Saved entries:
◆ ◆ ◆ ◆ ◆

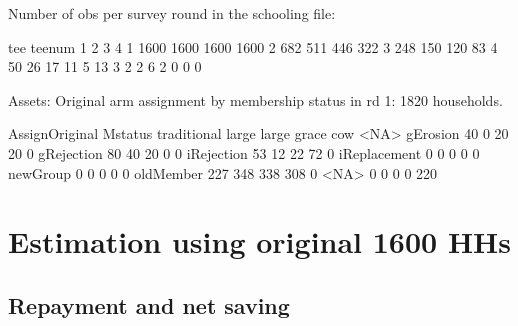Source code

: 



Number of obs per survey round in the schooling file:
\begin{Schunk}
\begin{Soutput}
      tee
teenum    1    2    3    4
     1 1600 1600 1600 1600
     2  682  511  446  322
     3  248  150  120   83
     4   50   26   17   11
     5   13    3    2    2
     6    2    0    0    0
\end{Soutput}
\end{Schunk}
Assets: Original arm assignment by membership status in rd 1: 1820 households.
\begin{Schunk}
\begin{Soutput}
              AssignOriginal
Mstatus        traditional large large grace cow <NA>
  gErosion              40     0          20  20    0
  gRejection            80    40          20   0    0
  iRejection            53    12          22  72    0
  iReplacement           0     0           0   0    0
  newGroup               0     0           0   0    0
  oldMember            227   348         338 308    0
  <NA>                   0     0           0   0  220
\end{Soutput}
\end{Schunk}







\section{Estimation using original 1600 HHs}


\subsection{Repayment and net saving}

◆ ◆ ◆ ◆ ◆

Repeat word for word each line from the one with "grace cow <NA>" to the end of the records above, inclusive.

> _Answer section_:
Mstatus        traditional large large grace cow <NA>
  gErosion              40     0          20  20    0
  gRejection            80    40          20   0    0
  iRejection            53    12          22  72    0
  iReplacement           0     0           0   0    0
  newGroup               0     0           0   0    0
  oldMember            227   348         338 308    0
  <NA>                   0     0           0   0  220
\end{Soutput}
\end{Schunk}







\section{Estimation using original 1600 HHs}


\subsection{Repayment and net saving}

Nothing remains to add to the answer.